Dataset entries:
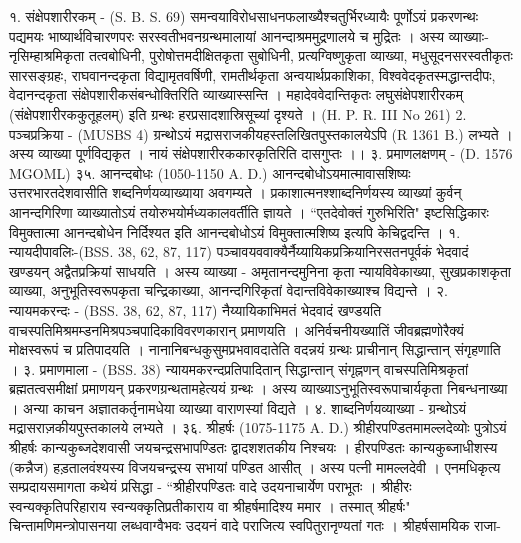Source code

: १. संक्षेपशारीरकम् - (S. B. S. 69)
समन्वयाविरोधसाधनफलाख्यैश्चतुर्भिरध्यायैः पूर्णोऽयं प्रकरणन्थः पद्यमयः भाष्यार्थविचारणपरः सरस्वतीभवनग्रन्थमालायां आनन्दाश्रममुद्रणालये च मुद्रितः । अस्य व्याख्याः-नृसिम्हाश्रमिकृता तत्वबोधिनी, पुरोषोत्तमदीक्षितकृता सुबोधिनी, प्रत्यग्विष्णुकृता व्याख्या, मधुसूदनसरस्वतीकृतः सारसङ्ग्रहः, राघवानन्दकृता विद्यामृतवर्षिणी, रामतीर्थकृता अन्वयार्थप्रकाशिका, विश्ववेदकृतस्मद्धान्तदीपः, वेदानन्दकृता संक्षेपशारीकसंबन्धोक्तिरिति व्याख्यास्सन्ति । महादेववेदान्तिकृतः लघुसंक्षेपशारीरकम् (संक्षेपशारीरककुतूहलम्) इति ग्रन्थः हरप्रसादशास्रिसूच्यां दृश्यते । (H. P. R. III No 261)
2. पञ्चप्रक्रिया - (MUSBS 4)
ग्रन्थोऽयं मद्रासराजकीयहस्तलिखितपुस्तकालयेऽपि (R 1361 B.) लभ्यते । अस्य व्याख्या पूर्णविद्यकृत । नायं संक्षेपशारीरककारकृतिरिति दासगुप्तः ।।
३. प्रमाणलक्षणम् - (D. 1576 MGOML)
३५. आनन्दबोधः (1050-1150 A. D.)
आनन्दबोधोऽयमात्मावासशिष्यः उत्तरभारतदेशवासीति शब्दनिर्णयव्याख्याया अवगम्यते । प्रकाशात्मनश्शाब्दनिर्णयस्य व्याख्यां कुर्वन् आनन्दगिरिणा व्याख्यातोऽयं तयोरुभयोर्मध्यकालवर्तीति ज्ञायते । ``एतदेवोक्तं गुरुभिरिति" इष्टसिद्धिकारः विमुक्तात्मा आनन्दबोधेन निर्दिश्यत इति आनन्दबोधोऽयं विमुक्तात्मशिष्य इत्यपि केचिद्वदन्ति ।
१. न्यायदीपावलिः-(BSS. 38, 62, 87, 117)
पञ्चावयववाक्यैर्नैय्यायिकप्रक्रियानिरसतनपूर्वकं भेदवादं खण्डयन् अद्वैतप्रक्रियां साधयति । अस्य व्याख्या - अमृतानन्दमुनिना कृता न्यायविवेकाख्या, सुखप्रकाशकृता व्याख्या, अनुभूतिस्वरूपकृता चन्द्रिकाख्या, आनन्दगिरिकृतां वेदान्तविवेकाख्याश्च विद्यन्ते ।
२. न्यायमकरन्दः - (BSS. 38, 62, 87, 117)
नैय्यायिकाभिमतं भेदवादं खण्डयति वाचस्पतिमिश्रमम्डनमिश्रपञ्चपादिकाविवरणकारान् प्रमाणयति । अनिर्वचनीयख्यातिं जीवब्रह्मणोरैक्यं मोक्षस्वरूपं च प्रतिपादयति । नानानिबन्धकुसुमप्रभवावदातेति वदन्नयं ग्रन्थः प्राचीनान् सिद्धान्तान् संगृहणाति ।
३. प्रमाणमाला - (BSS. 38)
न्यायमकरन्दप्रतिपादितान् सिद्धान्तान् संगृह्नणन् वाचस्पतिमिश्रकृतां ब्रह्मतत्वसमीक्षां प्रमाणयन् प्रकरणग्रन्थतामहेत्ययं ग्रन्थः । अस्य व्याख्याऽनुभूतिस्वरूपाचार्यकृता निबन्धनाख्या । अन्या काचन अज्ञातकर्तृनामधेया व्याख्या वाराणस्यां विद्यते ।
४. शाब्दनिर्णयव्याख्या - ग्रन्थोऽयं मद्रासराज़कीयपुस्तकालये लभ्यते ।
३६. श्रीहर्षः (1075-1175 A. D.)
श्रीहीरपण्डितमामल्लदेव्योः पुत्रोऽयं श्रीहर्षः कान्यकुब्जदेशवासी जयचन्द्रसभापण्डितः द्वादशशतकीय निश्चयः ।
हीरपण्डितः कान्यकुब्जाधीशस्य (कन्नैज) हड़तालवंश्यस्य विजयचन्द्रस्य सभायां पण्डित आसीत् । अस्य पत्नी मामल्लदेवी । एनमधिकृत्य सम्प्रदायसमागता कथेयं प्रसिद्धा - ``श्रीहीरपण्डितः वादे उदयनाचार्येण पराभूतः । श्रीहीरः स्वन्यक्कृतिपरिहाराय स्वन्यक्कृतिप्रतीकाराय वा श्रीहर्षमादिश्य ममार । तस्मात् श्रीहर्षः" चिन्तामणिमन्त्रोपासनया लब्धवाग्वैभवः उदयनं वादे पराजित्य स्वपितुरानृण्यतां गतः ।
श्रीहर्षसामयिक राजा-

▶ _What the task requires_:
Restate every entry above word for word; no picture belongs in the copy.

▶ _Answer to this exercise_:
Source code

: १. संक्षेपशारीरकम् - (S. B. S. 69)
समन्वयाविरोधसाधनफलाख्यैश्चतुर्भिरध्यायैः पूर्णोऽयं प्रकरणन्थः पद्यमयः भाष्यार्थविचारणपरः सरस्वतीभवनग्रन्थमालायां आनन्दाश्रममुद्रणालये च मुद्रितः । अस्य व्याख्याः-नृसिम्हाश्रमिकृता तत्वबोधिनी, पुरोषोत्तमदीक्षितकृता सुबोधिनी, प्रत्यग्विष्णुकृता व्याख्या, मधुसूदनसरस्वतीकृतः सारसङ्ग्रहः, राघवानन्दकृता विद्यामृतवर्षिणी, रामतीर्थकृता अन्वयार्थप्रकाशिका, विश्ववेदकृतस्मद्धान्तदीपः, वेदानन्दकृता संक्षेपशारीकसंबन्धोक्तिरिति व्याख्यास्सन्ति । महादेववेदान्तिकृतः लघुसंक्षेपशारीरकम् (संक्षेपशारीरककुतूहलम्) इति ग्रन्थः हरप्रसादशास्रिसूच्यां दृश्यते । (H. P. R. III No 261)
2. पञ्चप्रक्रिया - (MUSBS 4)
ग्रन्थोऽयं मद्रासराजकीयहस्तलिखितपुस्तकालयेऽपि (R 1361 B.) लभ्यते । अस्य व्याख्या पूर्णविद्यकृत । नायं संक्षेपशारीरककारकृतिरिति दासगुप्तः ।।
३. प्रमाणलक्षणम् - (D. 1576 MGOML)
३५. आनन्दबोधः (1050-1150 A. D.)
आनन्दबोधोऽयमात्मावासशिष्यः उत्तरभारतदेशवासीति शब्दनिर्णयव्याख्याया अवगम्यते । प्रकाशात्मनश्शाब्दनिर्णयस्य व्याख्यां कुर्वन् आनन्दगिरिणा व्याख्यातोऽयं तयोरुभयोर्मध्यकालवर्तीति ज्ञायते । ``एतदेवोक्तं गुरुभिरिति" इष्टसिद्धिकारः विमुक्तात्मा आनन्दबोधेन निर्दिश्यत इति आनन्दबोधोऽयं विमुक्तात्मशिष्य इत्यपि केचिद्वदन्ति ।
१. न्यायदीपावलिः-(BSS. 38, 62, 87, 117)
पञ्चावयववाक्यैर्नैय्यायिकप्रक्रियानिरसतनपूर्वकं भेदवादं खण्डयन् अद्वैतप्रक्रियां साधयति । अस्य व्याख्या - अमृतानन्दमुनिना कृता न्यायविवेकाख्या, सुखप्रकाशकृता व्याख्या, अनुभूतिस्वरूपकृता चन्द्रिकाख्या, आनन्दगिरिकृतां वेदान्तविवेकाख्याश्च विद्यन्ते ।
२. न्यायमकरन्दः - (BSS. 38, 62, 87, 117)
नैय्यायिकाभिमतं भेदवादं खण्डयति वाचस्पतिमिश्रमम्डनमिश्रपञ्चपादिकाविवरणकारान् प्रमाणयति । अनिर्वचनीयख्यातिं जीवब्रह्मणोरैक्यं मोक्षस्वरूपं च प्रतिपादयति । नानानिबन्धकुसुमप्रभवावदातेति वदन्नयं ग्रन्थः प्राचीनान् सिद्धान्तान् संगृहणाति ।
३. प्रमाणमाला - (BSS. 38)
न्यायमकरन्दप्रतिपादितान् सिद्धान्तान् संगृह्नणन् वाचस्पतिमिश्रकृतां ब्रह्मतत्वसमीक्षां प्रमाणयन् प्रकरणग्रन्थतामहेत्ययं ग्रन्थः । अस्य व्याख्याऽनुभूतिस्वरूपाचार्यकृता निबन्धनाख्या । अन्या काचन अज्ञातकर्तृनामधेया व्याख्या वाराणस्यां विद्यते ।
४. शाब्दनिर्णयव्याख्या - ग्रन्थोऽयं मद्रासराज़कीयपुस्तकालये लभ्यते ।
३६. श्रीहर्षः (1075-1175 A. D.)
श्रीहीरपण्डितमामल्लदेव्योः पुत्रोऽयं श्रीहर्षः कान्यकुब्जदेशवासी जयचन्द्रसभापण्डितः द्वादशशतकीय निश्चयः ।
हीरपण्डितः कान्यकुब्जाधीशस्य (कन्नैज) हड़तालवंश्यस्य विजयचन्द्रस्य सभायां पण्डित आसीत् । अस्य पत्नी मामल्लदेवी । एनमधिकृत्य सम्प्रदायसमागता कथेयं प्रसिद्धा - ``श्रीहीरपण्डितः वादे उदयनाचार्येण पराभूतः । श्रीहीरः स्वन्यक्कृतिपरिहाराय स्वन्यक्कृतिप्रतीकाराय वा श्रीहर्षमादिश्य ममार । तस्मात् श्रीहर्षः" चिन्तामणिमन्त्रोपासनया लब्धवाग्वैभवः उदयनं वादे पराजित्य स्वपितुरानृण्यतां गतः ।
श्रीहर्षसामयिक राजा-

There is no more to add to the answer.